You might think you have the greatest business idea, but it might not be viable at all and ultimately doomed to failure.
You need to establish the following:
- Is there a customer base for your product or service?
- Will they continue to use your product or service for an extended period?
- Who are your competitors?
- What product or service do they provide to your potential customer base?
- How similar is it to your product or service?
This is just the tip of the iceberg! There are many other types of questions that you can try and find the answers to while doing market research.
- Proper financial planning
Whether your business will sink or swim is dependent on excellent financial planning.
Your business will in all likelihood fail if you struggle with the following:
- Insufficient capital.
- No backup plan when things go wrong financially.

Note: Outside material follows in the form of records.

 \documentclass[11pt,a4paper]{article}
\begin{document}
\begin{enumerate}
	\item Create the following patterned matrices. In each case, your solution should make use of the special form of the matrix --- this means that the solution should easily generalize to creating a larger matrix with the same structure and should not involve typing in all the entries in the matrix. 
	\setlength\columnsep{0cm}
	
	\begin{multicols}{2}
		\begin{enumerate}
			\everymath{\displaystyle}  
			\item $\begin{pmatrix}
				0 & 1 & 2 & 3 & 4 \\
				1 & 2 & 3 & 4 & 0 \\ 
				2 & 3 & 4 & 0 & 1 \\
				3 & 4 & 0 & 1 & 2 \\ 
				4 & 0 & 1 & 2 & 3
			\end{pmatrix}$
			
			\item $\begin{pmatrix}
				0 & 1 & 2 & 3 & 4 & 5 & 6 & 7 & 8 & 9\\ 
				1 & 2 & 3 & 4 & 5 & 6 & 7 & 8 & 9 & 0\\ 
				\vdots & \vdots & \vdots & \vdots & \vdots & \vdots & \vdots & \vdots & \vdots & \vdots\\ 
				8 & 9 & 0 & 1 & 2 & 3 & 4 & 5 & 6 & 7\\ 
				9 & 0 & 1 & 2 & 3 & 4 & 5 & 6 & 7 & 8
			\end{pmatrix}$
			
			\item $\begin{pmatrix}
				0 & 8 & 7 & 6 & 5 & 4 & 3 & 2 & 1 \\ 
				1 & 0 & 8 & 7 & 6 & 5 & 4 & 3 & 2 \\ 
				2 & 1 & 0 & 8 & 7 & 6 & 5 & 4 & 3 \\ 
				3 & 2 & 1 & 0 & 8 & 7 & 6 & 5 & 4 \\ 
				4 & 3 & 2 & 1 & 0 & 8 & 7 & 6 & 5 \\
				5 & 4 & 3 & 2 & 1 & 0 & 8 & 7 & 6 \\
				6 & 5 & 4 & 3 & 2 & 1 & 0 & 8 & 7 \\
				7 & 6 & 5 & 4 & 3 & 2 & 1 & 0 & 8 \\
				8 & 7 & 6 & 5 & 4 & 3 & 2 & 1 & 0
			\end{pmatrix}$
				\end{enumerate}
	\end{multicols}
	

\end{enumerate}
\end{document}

- Stubbornness on your part in seeking financial advice or help when financial problems arise.
Drawing up a business plan is essential. It can easily be adapted as your business increases in size. Do not neglect to draw up a contingency plan as well. This will provide options should unexpected problems arise. These problems will be beyond your control and will affect your cash flow and ultimately your business.

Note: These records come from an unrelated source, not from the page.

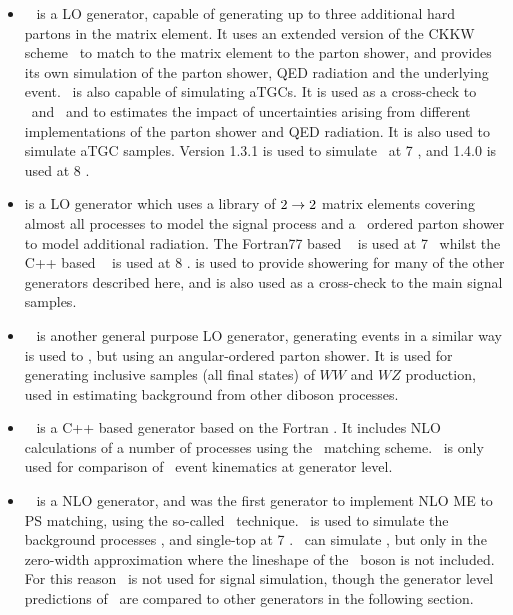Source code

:\begin{itemize}
    \item \sherpa~\cite{Gleisberg:2008ta} is a LO generator, capable of
    generating up to three additional hard partons in the matrix element. It
    uses an extended version of the CKKW scheme~\cite{Hoeche:2009rj} to match to the matrix element to the parton shower,
    and provides its own simulation of the parton shower, QED radiation and
    the underlying event. \sherpa\ is also capable of simulating aTGCs. It is
    used as a cross-check to \powhegbox\ and \ggZZ\ and to estimates the impact
    of uncertainties
    arising from different implementations of the parton shower and QED
    radiation. It is also used to simulate aTGC samples.
    Version 1.3.1 is used to simulate \qqZZllll\ at 7 \tev, and 1.4.0 is used at
    8 \tev.

    \item \pythia is a LO generator which uses a library of $2\rightarrow2$
    matrix elements covering almost all \sm processes to model the signal
    process and a \pt\ ordered parton shower to model additional radiation.
    The Fortran77 based
    ~\cite{pythia} is used at 7 \tev\, whilst the C++ based
    ~\cite{Sjostrand:2007gs} is used at 8 \tev. \pythia is used to
    provide showering for many of the other generators described here, and is
    also used as a cross-check to the main signal samples.

    \item \herwig~\cite{Herwig} is another general purpose LO generator, generating events in a
    similar way is used to \pythia, but using an angular-ordered parton shower.
    It is used for generating inclusive samples (all final
    states) of $WW$ and $WZ$ production, used in estimating background from
    other diboson processes.

    \item \herwigPP~\cite{Bahr:2008pv} is a C++ based generator based on the
    Fortran \herwig. It includes NLO calculations of a number of processes
    using the \powheg\ matching scheme. \herwigPP\ is only used for comparison
    of \ZZ\ event kinematics at generator level.

    \item \mcatnlo~\cite{bib:mcatnlo} is a NLO generator, and was the first
    generator to implement NLO ME to PS matching, using the so-called \mcatnlo\
    technique. \mcatnlo\ is used to simulate the background processes \ttbar, \Wt
    and single-top at 7 \tev. \mcatnlo\ can simulate \qqZZ, but only in the
    zero-width approximation where the lineshape of the \Z\ boson is not
    included. For this reason \mcatnlo\ is not used for signal simulation,
    though the generator level predictions of \mcatnlo\ are compared to other
    generators in the following section.


\end{itemize}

- Setting the bar too high
Of course you want to have a successful business and make money. It is important however, to set realistic forecasts and projections in terms of profitability. Precise forecasting is often linked to proper market research which we discussed earlier.
This will help to ensure that you do not go overboard with staff recruitment, buy far too much stock or overspend on premises rental.
Another pitfall to look out for is diversifying too quickly. If your business is successful from the beginning you should plan any expansion or diversification properly. Often, keeping to your core business idea is the best, at least until you have built up a fair amount of reserve capital.
- Know what your competition is doing
Your competition is your biggest threat in business! It is very important that even during the start-up phase of your business, you continue to monitor your competition, which can be in the form of another business or product.
To find your competitors:
- Monitor advertising and press reports.
- Visit exhibitions/trade fairs.
- Conduct internet research for similar products.
- Source the correct suppliers
Your business will rely on various suppliers who provide either a product or service essential to the day to day running of your business.
Consider the following when searching for suppliers:
- Price of the product/service.
- Value for money.
- Quality of the product/service.
- Reliability of the supplier.
Insist on a formal contract when entering any agreement with a supplier.
- Customer credit arrangements
If you are offering your customers credit on purchased goods, it is imperative that you perform a number of important checks before entering any agreement. Taking note of the following steps can help to ensure that your customers pay their bills on time.
- Perform credit checks on any customers wanting credit.
- Use a credit agency to run other checks including bank references, trade references and online credit ratings.
- Carefully explain credit terms to customers.
- Offer discounts for early payment as an encouragement.
- Have a legal option available if customers do not pay in the prescribed time.
- Effective control of stock
Always ensure that you have enough stock by:
- Knowing the least amount of stock necessary for your business to operate effectively. Order in stock when this level is reached.
- Carry out stock audits on a regular basis.
- Effective recruitment of staff
Staff are an investment for your business and although it might be tempting to hire someone to handle every specific job, as a start-up business this is not always possible.
As the owner, you will often take up the slack and perform a number of jobs. As the business grows, you can consider increasing your staff contingent but consider the following:
- Full-time or part-time employees?
- Can you make use of temporary staff?
- Can you use a freelancer for a once of job?
Starting a new business is both exhilarating and terrifying at the same time! Thorough planning beforehand will go a long way in making your business the success that you want it to be.